Oct 282021
 

This isn’t an original thought necessarily, but it’s one that’s been brewing in my mind for quite a while now: it really seems like some of our (academically-older) colleagues don’t grasp what social media is or what it’s for, or how it’s used by different people. I’m putting aside the motives of the actual, original replying faculty members; I agree with basically everyone else that they were playing out their long-term academic beef with the student’s advisor(s) by harassing the student on social media, and that just makes them straight-up bad actors. But there’s a larger, separate group out there who is just like “Oh but potential future employers will see this and will be reluctant to hire you because of it” – and, um, who do you think this mystical potential hire-er class consists of, exactly?

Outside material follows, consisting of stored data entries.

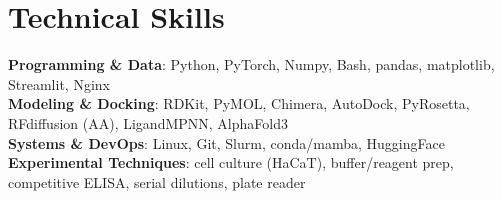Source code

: \documentclass[letterpaper,11pt]{article}
\begin{document}
\section{Technical Skills}
\begin{itemize}[leftmargin=0.15in, label={}]
\small{\item{
\textbf{Programming \& Data}: Python, PyTorch, Numpy, Bash, pandas, matplotlib, Streamlit, Nginx \\
\textbf{Modeling \& Docking}: RDKit, PyMOL, Chimera, AutoDock, PyRosetta, RFdiffusion (AA), LigandMPNN, AlphaFold3 \\
\textbf{Systems \& DevOps}: Linux, Git, Slurm, conda/mamba, HuggingFace \\
\textbf{Experimental Techniques}: cell culture (HaCaT), buffer/reagent prep, competitive ELISA, serial dilutions, plate reader

}}
\end{itemize}
\end{document}
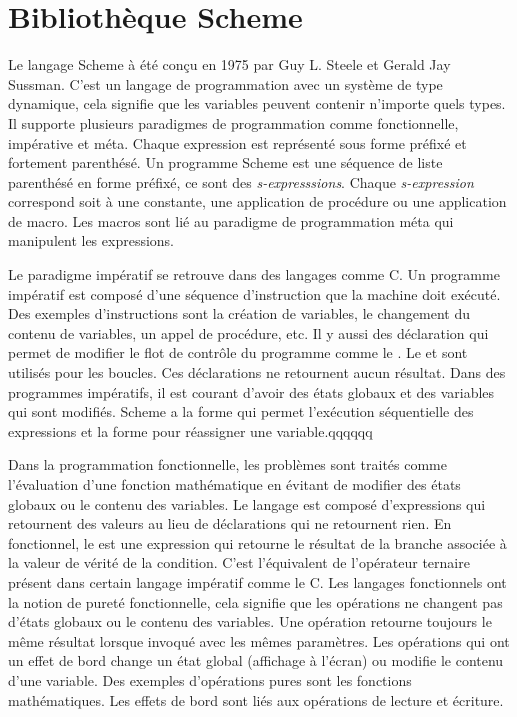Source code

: 
\chapter{Bibliothèque Scheme}

Le langage Scheme\cite{Scheme} à été conçu en 1975 par Guy L. Steele et Gerald
Jay Sussman.  C'est un langage de programmation avec un système de type
dynamique, cela signifie que les variables peuvent contenir n'importe quels
types. Il supporte plusieurs paradigmes de programmation comme fonctionnelle,
impérative et méta. Chaque expression est représenté sous forme préfixé et
fortement parenthésé.  Un programme Scheme est une séquence de liste parenthésé
en forme préfixé, ce sont des \textit{s-expresssions}.  Chaque
\textit{s-expression} correspond soit à une constante, une application de
procédure ou une application de macro. Les macros sont lié au paradigme de
programmation méta qui manipulent les expressions.

Le paradigme impératif se retrouve dans des langages comme C. Un programme
impératif est composé d'une séquence d'instruction que la machine doit exécuté.
Des exemples d'instructions sont la création de variables, le changement du
contenu de variables, un appel de procédure, etc. Il y aussi des déclaration
qui permet de modifier le flot de contrôle du programme comme le .
Le  et  sont utilisés pour les boucles. Ces
déclarations ne retournent aucun résultat.  Dans des programmes impératifs, il est
courant d'avoir des états globaux et des variables qui sont
modifiés. Scheme a la forme  qui permet l'exécution
séquentielle des expressions et la forme  pour réassigner une
variable.qqqqqq


Dans la programmation fonctionnelle, les problèmes sont traités comme
l'évaluation d'une fonction mathématique en évitant de modifier des états
globaux ou le contenu des variables. Le langage est composé d'expressions qui
retournent des valeurs au lieu de déclarations qui ne retournent rien. En
fonctionnel, le  est une expression qui retourne le résultat de la
branche associée à la valeur de vérité de la condition. C'est l'équivalent de
l'opérateur ternaire présent dans certain langage impératif comme  le C. Les
langages fonctionnels ont la notion de pureté fonctionnelle, cela signifie que
les opérations ne changent pas d'états globaux ou le contenu des variables. Une
opération retourne toujours le même résultat lorsque invoqué avec les mêmes
paramètres. Les opérations qui ont un effet de bord change un état global
(affichage à l'écran) ou modifie le contenu d'une variable.  Des exemples
d'opérations pures sont les fonctions mathématiques. Les effets de bord sont
liés aux opérations de lecture et écriture.

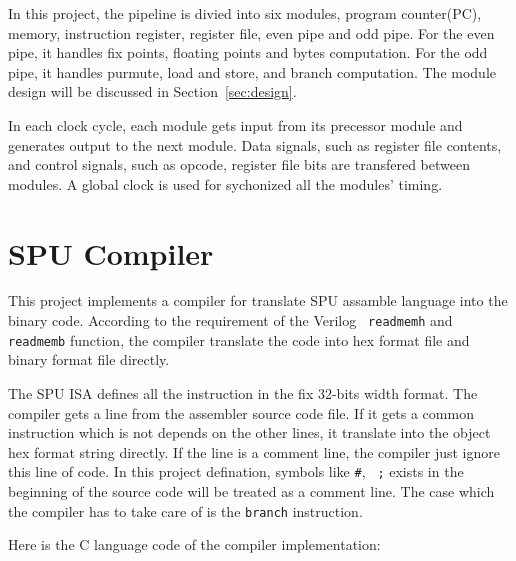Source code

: \documentclass[preprint,authoryear,12pt]{elsarticle}
\begin{document}
In this project, the pipeline is divied into six modules, program
counter(PC), memory, instruction register, register file, even pipe
and odd pipe. For the even pipe, it handles fix points, floating
points and bytes computation. For the odd pipe, it handles purmute,
load and store, and branch computation. The module design will be
discussed in Section~\ref{sec:design}.

In each clock cycle, each module gets input from its precessor module
and generates output to the next module. Data signals, such as
register file contents, and control signals, such as opcode, register
file bits are transfered between modules. A global clock is used for
sychonized all the modules' timing.


\section{SPU Compiler}\label{sec:compiler}

This project implements a compiler for translate SPU assamble language
into the binary code. According to the requirement of the Verilog {\tt
  readmemh} and {\tt readmemb} function, the compiler translate the
code into hex format file and binary format file directly.

The SPU ISA defines all the instruction in the fix 32-bits width
format. The compiler gets a line from the assembler source code
file. If it gets a common instruction which is not depends on the
other lines, it translate into the object hex format string
directly. If the line is a comment line, the compiler just ignore this
line of code. In this project defination, symbols like {\tt \#}, {\tt
  ;} exists in the beginning of the source code will be treated as a
comment line. The case which the compiler has to take care of is the
{\tt branch} instruction.

Here is the C language code of the compiler implementation:
\end{document}
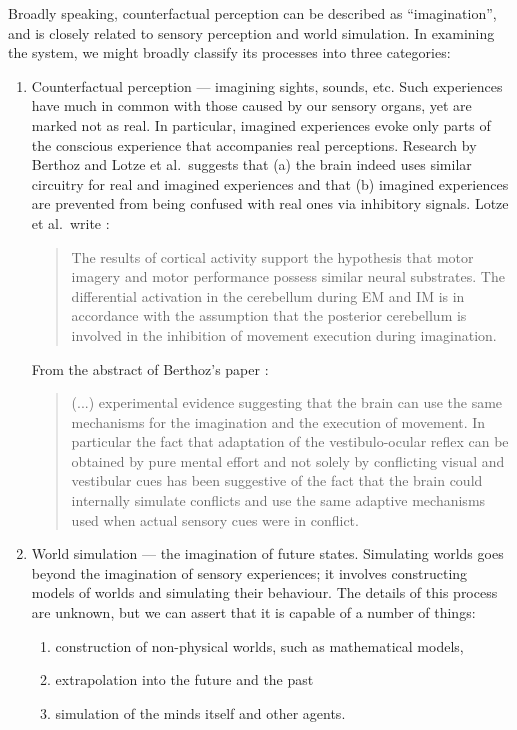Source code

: Broadly speaking, counterfactual perception can be described as ``imagination'', and is closely related to sensory perception and world simulation. In examining the system, we might broadly classify its processes into three categories:

\begin{enumerate}
	\item Counterfactual perception --- imagining sights, sounds, etc. Such experiences have much in common with those caused by our sensory organs, yet are marked not as real. In particular, imagined experiences evoke only parts of the conscious experience that accompanies real perceptions. Research by Berthoz and Lotze et al.\ suggests that (a) the brain indeed uses similar circuitry for real and imagined experiences and that (b) imagined experiences are prevented from being confused with real ones via inhibitory signals. Lotze et al.\ write \cite{lotze1999}:
	\begin{quote}
		The results of cortical activity support the hypothesis that motor imagery and motor performance possess similar neural substrates. The differential activation in the cerebellum during EM and IM is in accordance with the assumption that the posterior cerebellum is involved in the inhibition of movement execution during imagination.
	\end{quote}
	
	From the abstract of Berthoz's paper \cite{8713551}:
	
	\begin{quotation}
		(...) experimental evidence suggesting that the brain can use the same mechanisms for the imagination and the execution of movement. In particular the fact that adaptation of the vestibulo-ocular reflex can be obtained by pure mental effort and not solely by conflicting visual and vestibular cues has been suggestive of the fact that the brain could internally simulate conflicts and use the same adaptive mechanisms used when actual sensory cues were in conflict.
	\end{quotation}
	
	\item World simulation --- the imagination of future states. Simulating worlds goes beyond the imagination of sensory experiences; it involves constructing models of worlds and simulating their behaviour. The details of this process are unknown, but we can assert that it is capable of a number of things:
	\begin{enumerate}
		\item construction of non-physical worlds, such as mathematical models,
		\item extrapolation into the future and the past
		\item simulation of the minds itself and other agents.
	\end{enumerate}
	

\end{enumerate}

It’s you!

So I can see a few possibilities for what’s going on in these people’s heads. 1. They secretly think this scold behavior is good (i.e., they’d like to police others’ social media activity themselves, but they implicitly recognize that this makes them shitty people, so they’re hiding behind what “other people” may or may not do in the future as a stand-in for their own shitty inclinations). 2. They think it’s indeed shitty cop behavior but think they’re powerless to buck these trends because of… reasons? 3. They’re genuinely well-intentioned but fundamentally misunderstand what social media is and what it is for. They treat it like the publicly-circulated minutes of some ongoing academic conference that never ends.

I actually suspect that for much of this sympathetic-to-the-replying-faculty crowd, what’s going on is (3). But the choice to treat social media that way is just a choice, and, to remind everyone, the people treating it that way are very much the same class of people who are in positions to make or at least influence the dreaded hiring decisions that constitute the relevant Damoclean sword, in the first place.

More generally, this response to people’s social media activity has Manager Brain written all over it. If a potential employer wouldn’t hire you because you have at some previous point in time behaved like a human on social media, that is a bad employer and it’s them who should be shamed, not you.